• [Available data]:
>>>>>

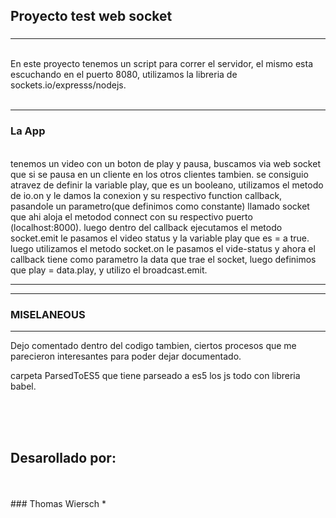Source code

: ## Proyecto test web socket
### 
---

<br>
En este proyecto tenemos un script para correr el servidor, el mismo esta escuchando en el puerto 8080, utilizamos la libreria de sockets.io/expresss/nodejs. 
<br>
<br>

---
### La App
<br>
tenemos un video con un boton de play y pausa, buscamos via web socket que si se pausa en un cliente en los otros clientes tambien. se consiguio atravez de definir la variable play, que es un booleano, utilizamos el metodo de io.on y le damos la conexion y su respectivo function callback, pasandole un parametro(que definimos como constante) llamado socket que ahi aloja el metodod connect con su respectivo puerto (localhost:8000).
luego dentro del callback ejecutamos el metodo socket.emit le pasamos el video status y la variable play que es = a true.
luego utilizamos el metodo socket.on le pasamos el vide-status y ahora el callback tiene como parametro la data que trae el socket, luego definimos que play = data.play, y utilizo el broadcast.emit.

---

---
### MISELANEOUS
---

Dejo comentado dentro del codigo tambien, ciertos procesos que me parecieron interesantes para poder dejar documentado.

carpeta ParsedToES5 que tiene parseado a es5 los js
todo con libreria babel.


<br>

<br>
<br>


## Desarollado por:
<br>
<br>
### Thomas Wiersch
     *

<<<<<

• [What the task requires]: Set down the entries again without change. Leave the pictures out.

• [Problem solution]:
Source code

: ## Proyecto test web socket
### 
---

<br>
En este proyecto tenemos un script para correr el servidor, el mismo esta escuchando en el puerto 8080, utilizamos la libreria de sockets.io/expresss/nodejs. 
<br>
<br>

---
### La App
<br>
tenemos un video con un boton de play y pausa, buscamos via web socket que si se pausa en un cliente en los otros clientes tambien. se consiguio atravez de definir la variable play, que es un booleano, utilizamos el metodo de io.on y le damos la conexion y su respectivo function callback, pasandole un parametro(que definimos como constante) llamado socket que ahi aloja el metodod connect con su respectivo puerto (localhost:8000).
luego dentro del callback ejecutamos el metodo socket.emit le pasamos el video status y la variable play que es = a true.
luego utilizamos el metodo socket.on le pasamos el vide-status y ahora el callback tiene como parametro la data que trae el socket, luego definimos que play = data.play, y utilizo el broadcast.emit.

---

---
### MISELANEOUS
---

Dejo comentado dentro del codigo tambien, ciertos procesos que me parecieron interesantes para poder dejar documentado.

carpeta ParsedToES5 que tiene parseado a es5 los js
todo con libreria babel.


<br>

<br>
<br>


## Desarollado por:
<br>
<br>
### Thomas Wiersch
     *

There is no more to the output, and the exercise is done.